DI awal babak kedua Final Leg I Piala AFF, yang berlangsung di Stadion Bukit Jalil, Kuala Lumpur, kiper Indonesia, Markus Horison, menghampiri wasit dan memprotes sinar laser berwarna hijau yang mengganggu konsentrasinya. Wasit mengapresiasi protes tersebut, lalu menghentikan pertandingan untuk sementara. Waktu itu, muncul kekhawatiran, jangan-jangan protes itulah yang justru akan mengganggu konsentrasi ritme permainan tim Indonesia yang tengah meningkat, sekaligus memicu sebuah antiklimaks.
Kekhawatiran itu, ternyata, menjadi kenyataan. Beberapa menit setelah pertandingan dilanjutkan, Malaysia membobol gawang Markus tiga kali, hampir secara berturutan. Konsentrasi Firman Utina cs seolah lenyap entah ke mana. Maman Abdurrahman dan Hamka Hamzah, dua pilar penting di benteng pertahanan, malah jadi kelihatan panik seperti melihat ancaman tsunami.

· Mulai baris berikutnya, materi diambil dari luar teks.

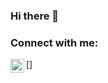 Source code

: ### Hi there 👋

<!--
**eng-jcamilo/eng-jcamilo** is a ✨ _special_ ✨ repository because its `README.md` (this file) appears on your GitHub profile.

Here are some ideas to get you started:

- 🔭 I’m currently working on ...
- 🌱 I’m currently learning ...
- 👯 I’m looking to collaborate on ...
- 🤔 I’m looking for help with ...
- 💬 Ask me about ...
- 📫 How to reach me: ...
- 😄 Pronouns: ...
- ⚡ Fun fact: ...
-->
### Connect with me:
[<img align="left" width=22px src="https://cdn.jsdelivr.net/npm/simple-icons@v3/icons/linkedin.svg" />]

<!--
<br />

### Languages and Tools:

-->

Ada satu simpul yang menarik di sini, yakni tentang pemahaman terhadap makna "protes". Aksi sebagai ekspresi ketidakpuasan itu memang bisa menjadi positif selama berfungsi untuk memprovokasi status quo dari pihak yang bersitentang dengan si pemrotes. Tapi, kalau yang terjadi itu malah sebaliknya, yakni merugikan diri sendiri, berarti ada sesuatu yang keliru di sana.